* _WHAT IS REQUIRED_: Restate word for word the lines of the listing below, from its first line through the line with "we can specify.", without the pictures.

* _THE DATA_:
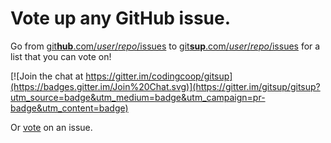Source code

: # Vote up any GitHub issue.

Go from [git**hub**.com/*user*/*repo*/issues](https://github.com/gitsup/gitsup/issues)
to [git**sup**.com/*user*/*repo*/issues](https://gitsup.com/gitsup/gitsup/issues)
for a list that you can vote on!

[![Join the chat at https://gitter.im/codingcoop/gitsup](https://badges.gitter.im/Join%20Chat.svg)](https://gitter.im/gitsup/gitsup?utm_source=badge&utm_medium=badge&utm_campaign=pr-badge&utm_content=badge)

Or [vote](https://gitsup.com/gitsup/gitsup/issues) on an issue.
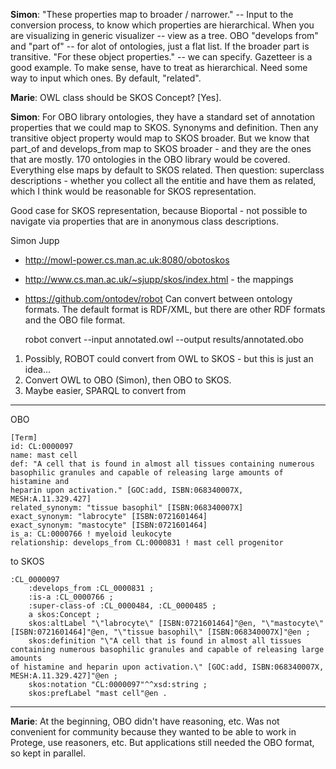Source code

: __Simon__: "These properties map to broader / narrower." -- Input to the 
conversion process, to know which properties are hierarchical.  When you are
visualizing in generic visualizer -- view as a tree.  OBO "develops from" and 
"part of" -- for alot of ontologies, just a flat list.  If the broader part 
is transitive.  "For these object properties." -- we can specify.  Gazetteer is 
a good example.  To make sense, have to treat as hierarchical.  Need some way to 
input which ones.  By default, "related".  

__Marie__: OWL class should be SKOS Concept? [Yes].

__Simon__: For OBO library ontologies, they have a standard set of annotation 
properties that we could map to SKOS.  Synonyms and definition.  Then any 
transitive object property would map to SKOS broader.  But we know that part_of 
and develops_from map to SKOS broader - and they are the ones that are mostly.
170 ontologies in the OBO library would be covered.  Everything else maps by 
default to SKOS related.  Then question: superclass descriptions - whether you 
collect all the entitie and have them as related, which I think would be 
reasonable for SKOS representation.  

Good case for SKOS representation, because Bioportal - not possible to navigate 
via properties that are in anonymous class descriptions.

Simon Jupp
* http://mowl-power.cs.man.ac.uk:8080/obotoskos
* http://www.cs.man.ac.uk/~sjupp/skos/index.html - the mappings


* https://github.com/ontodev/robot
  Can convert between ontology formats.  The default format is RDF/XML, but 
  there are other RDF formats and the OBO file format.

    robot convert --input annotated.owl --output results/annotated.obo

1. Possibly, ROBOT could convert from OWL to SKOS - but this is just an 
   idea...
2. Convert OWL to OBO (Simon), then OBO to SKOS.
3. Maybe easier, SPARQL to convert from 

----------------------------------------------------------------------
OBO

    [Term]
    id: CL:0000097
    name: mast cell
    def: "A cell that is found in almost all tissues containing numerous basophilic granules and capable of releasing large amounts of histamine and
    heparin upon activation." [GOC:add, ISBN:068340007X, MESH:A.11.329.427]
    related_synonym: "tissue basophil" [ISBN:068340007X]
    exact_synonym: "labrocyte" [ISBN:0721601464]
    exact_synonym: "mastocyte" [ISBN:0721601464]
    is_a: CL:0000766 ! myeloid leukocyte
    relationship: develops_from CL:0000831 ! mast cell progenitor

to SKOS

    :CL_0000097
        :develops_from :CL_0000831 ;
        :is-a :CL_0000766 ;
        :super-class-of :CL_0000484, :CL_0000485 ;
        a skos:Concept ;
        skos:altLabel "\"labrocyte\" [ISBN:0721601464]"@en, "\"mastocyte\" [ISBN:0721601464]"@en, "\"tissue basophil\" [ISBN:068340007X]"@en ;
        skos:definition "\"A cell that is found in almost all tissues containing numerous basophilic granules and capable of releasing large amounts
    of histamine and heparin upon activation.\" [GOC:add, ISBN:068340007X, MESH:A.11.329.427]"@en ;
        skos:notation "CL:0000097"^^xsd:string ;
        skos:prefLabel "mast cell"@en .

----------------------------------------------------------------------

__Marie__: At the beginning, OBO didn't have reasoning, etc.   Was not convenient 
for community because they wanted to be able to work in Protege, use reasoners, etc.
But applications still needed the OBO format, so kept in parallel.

* _COMPLETED EXERCISE_:
Source code

: # Vote up any GitHub issue.

Go from [git**hub**.com/*user*/*repo*/issues](https://github.com/gitsup/gitsup/issues)
to [git**sup**.com/*user*/*repo*/issues](https://gitsup.com/gitsup/gitsup/issues)
for a list that you can vote on!

[![Join the chat at https://gitter.im/codingcoop/gitsup](https://badges.gitter.im/Join%20Chat.svg)](https://gitter.im/gitsup/gitsup?utm_source=badge&utm_medium=badge&utm_campaign=pr-badge&utm_content=badge)

Or [vote](https://gitsup.com/gitsup/gitsup/issues) on an issue.
Source code

: __Simon__: "These properties map to broader / narrower." -- Input to the 
conversion process, to know which properties are hierarchical.  When you are
visualizing in generic visualizer -- view as a tree.  OBO "develops from" and 
"part of" -- for alot of ontologies, just a flat list.  If the broader part 
is transitive.  "For these object properties." -- we can specify.  Gazetteer is 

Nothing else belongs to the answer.